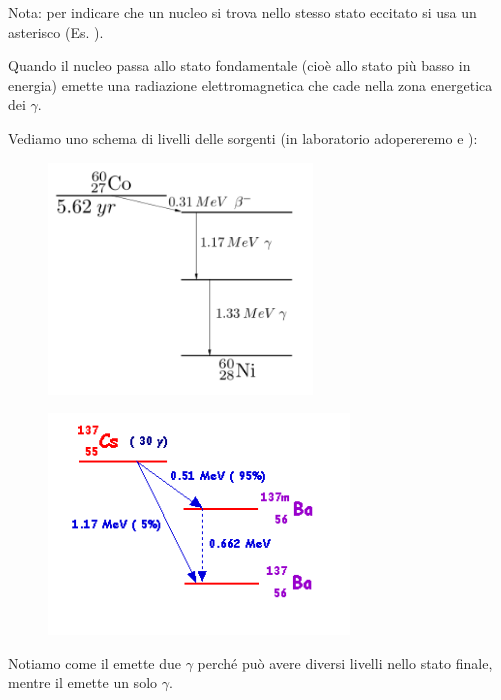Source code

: Nota: per indicare che un nucleo si trova nello stesso stato eccitato si usa un asterisco (Es. ).

Quando il nucleo passa allo stato fondamentale (cioè allo stato più basso in energia) emette una radiazione elettromagnetica che cade nella zona energetica dei $\gamma$.

Vediamo uno schema di livelli delle sorgenti (in laboratorio adopereremo  e ):

\vspace{-0.4cm}\begin{minipage}{0.5\textwidth}
    \begin{figure}[H]
        \centering
        \includegraphics[width=7cm]{immagini/spettro_decadimento_gamma_1.png}
    \end{figure}
\end{minipage}
\begin{minipage}{0.5\textwidth}
    \begin{figure}[H]
        \centering
        \includegraphics[width=8cm]{immagini/spettro_decadimento_gamma_2.png}
    \end{figure}
\end{minipage}

Notiamo come il  emette due $\gamma$ perché può avere diversi livelli nello stato finale, mentre il  emette un solo $\gamma$.

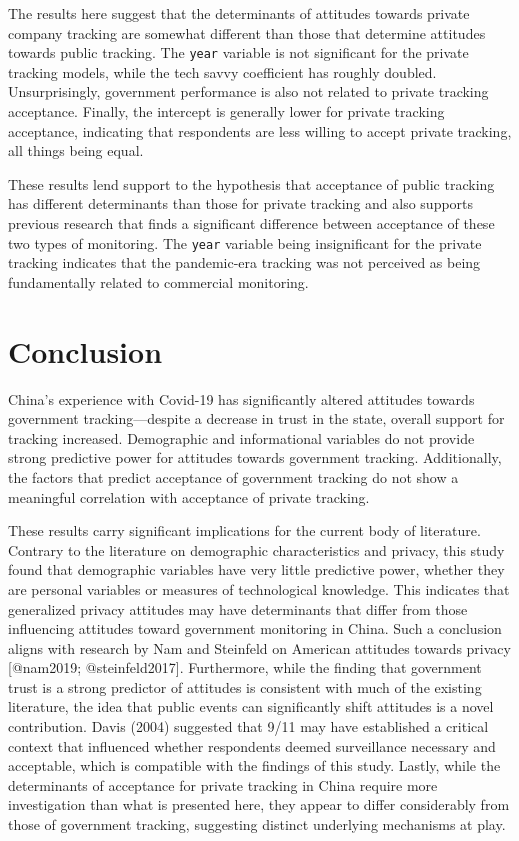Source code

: \documentclass[
  letterpaper,
  DIV=11,
  numbers=noendperiod]{scrartcl}
\begin{document}
The results here suggest that the determinants of attitudes towards
private company tracking are somewhat different than those that
determine attitudes towards public tracking. The \texttt{year} variable
is not significant for the private tracking models, while the tech savvy
coefficient has roughly doubled. Unsurprisingly, government performance
is also not related to private tracking acceptance. Finally, the
intercept is generally lower for private tracking acceptance, indicating
that respondents are less willing to accept private tracking, all things
being equal.

These results lend support to the hypothesis that acceptance of public
tracking has different determinants than those for private tracking and
also supports previous research that finds a significant difference
between acceptance of these two types of monitoring. The \texttt{year}
variable being insignificant for the private tracking indicates that the
pandemic-era tracking was not perceived as being fundamentally related
to commercial monitoring.

\section{Conclusion}\label{sec-conclusion}

China's experience with Covid-19 has significantly altered attitudes
towards government tracking---despite a decrease in trust in the state,
overall support for tracking increased. Demographic and informational
variables do not provide strong predictive power for attitudes towards
government tracking. Additionally, the factors that predict acceptance
of government tracking do not show a meaningful correlation with
acceptance of private tracking.

These results carry significant implications for the current body of
literature. Contrary to the literature on demographic characteristics
and privacy, this study found that demographic variables have very
little predictive power, whether they are personal variables or measures
of technological knowledge. This indicates that generalized privacy
attitudes may have determinants that differ from those influencing
attitudes toward government monitoring in China. Such a conclusion
aligns with research by Nam and Steinfeld on American attitudes towards
privacy {[}@nam2019; @steinfeld2017{]}. Furthermore, while the finding
that government trust is a strong predictor of attitudes is consistent
with much of the existing literature, the idea that public events can
significantly shift attitudes is a novel contribution. Davis (2004)
suggested that 9/11 may have established a critical context that
influenced whether respondents deemed surveillance necessary and
acceptable, which is compatible with the findings of this study. Lastly,
while the determinants of acceptance for private tracking in China
require more investigation than what is presented here, they appear to
differ considerably from those of government tracking, suggesting
distinct underlying mechanisms at play.
\end{document}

+++

* **Aim of the task**:
Taking every line of the records above into account, tally those that contain "variables" and give only the total.

* **Exercise output**:
3